___ Given entries ___
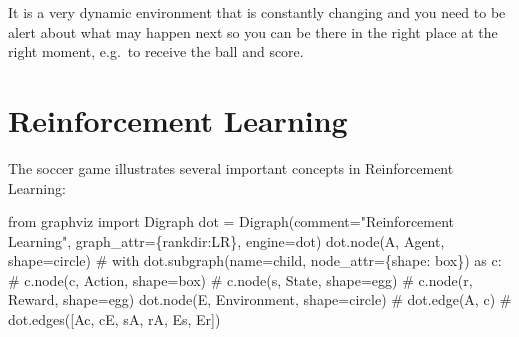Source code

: \documentclass[
  letterpaper,
]{scrbook}
\newenvironment{Shaded}{\begin{snugshade}}{\end{snugshade}}
\newcommand{\CommentTok}[1]{\textcolor[rgb]{0.37,0.37,0.37}{#1}}
\newcommand{\ImportTok}[1]{\textcolor[rgb]{0.00,0.46,0.62}{#1}}
\newcommand{\NormalTok}[1]{\textcolor[rgb]{0.00,0.23,0.31}{#1}}
\newcommand{\OperatorTok}[1]{\textcolor[rgb]{0.37,0.37,0.37}{#1}}
\newcommand{\StringTok}[1]{\textcolor[rgb]{0.13,0.47,0.30}{#1}}
\begin{document}
It is a very dynamic environment that is constantly changing and you
need to be alert about what may happen next so you can be there in the
right place at the right moment, e.g.~to receive the ball and score.

\section*{Reinforcement Learning}\label{reinforcement-learning}


The soccer game illustrates several important concepts in Reinforcement
Learning:

\begin{Shaded}
\begin{Highlighting}[]
\ImportTok{from}\NormalTok{ graphviz }\ImportTok{import}\NormalTok{ Digraph}
\NormalTok{dot }\OperatorTok{=}\NormalTok{ Digraph(comment}\OperatorTok{=}\StringTok{"Reinforcement Learning"}\NormalTok{, graph\_attr}\OperatorTok{=}\NormalTok{\{}\StringTok{\textquotesingle{}rankdir\textquotesingle{}}\NormalTok{:}\StringTok{\textquotesingle{}LR\textquotesingle{}}\NormalTok{\}, engine}\OperatorTok{=}\StringTok{\textquotesingle{}dot\textquotesingle{}}\NormalTok{)}
\NormalTok{dot.node(}\StringTok{\textquotesingle{}A\textquotesingle{}}\NormalTok{, }\StringTok{\textquotesingle{}Agent\textquotesingle{}}\NormalTok{, shape}\OperatorTok{=}\StringTok{\textquotesingle{}circle\textquotesingle{}}\NormalTok{)}
\CommentTok{\# with dot.subgraph(name=\textquotesingle{}child\textquotesingle{}, node\_attr=\{\textquotesingle{}shape\textquotesingle{}: \textquotesingle{}box\textquotesingle{}\}) as c:}
\CommentTok{\#     c.node(\textquotesingle{}c\textquotesingle{}, \textquotesingle{}Action\textquotesingle{}, shape=\textquotesingle{}box\textquotesingle{})}
\CommentTok{\#     c.node(\textquotesingle{}s\textquotesingle{}, \textquotesingle{}State\textquotesingle{}, shape=\textquotesingle{}egg\textquotesingle{})}
\CommentTok{\#     c.node(\textquotesingle{}r\textquotesingle{}, \textquotesingle{}Reward\textquotesingle{}, shape=\textquotesingle{}egg\textquotesingle{})}
\NormalTok{dot.node(}\StringTok{\textquotesingle{}E\textquotesingle{}}\NormalTok{, }\StringTok{\textquotesingle{}Environment\textquotesingle{}}\NormalTok{, shape}\OperatorTok{=}\StringTok{\textquotesingle{}circle\textquotesingle{}}\NormalTok{)}
\CommentTok{\# dot.edge(\textquotesingle{}A\textquotesingle{}, \textquotesingle{}c\textquotesingle{})}
\CommentTok{\# dot.edges([\textquotesingle{}Ac\textquotesingle{}, \textquotesingle{}cE\textquotesingle{}, \textquotesingle{}sA\textquotesingle{}, \textquotesingle{}rA\textquotesingle{}, \textquotesingle{}Es\textquotesingle{}, \textquotesingle{}Er\textquotesingle{}])}

\end{Highlighting}
\end{Shaded}
\end{document}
___
» **Task**: Go through the records above. Copy each line in which the string "Shaded" appears.

» **Exercise answer**:
\newenvironment{Shaded}{\begin{snugshade}}{\end{snugshade}}
\begin{Shaded}
\end{Shaded}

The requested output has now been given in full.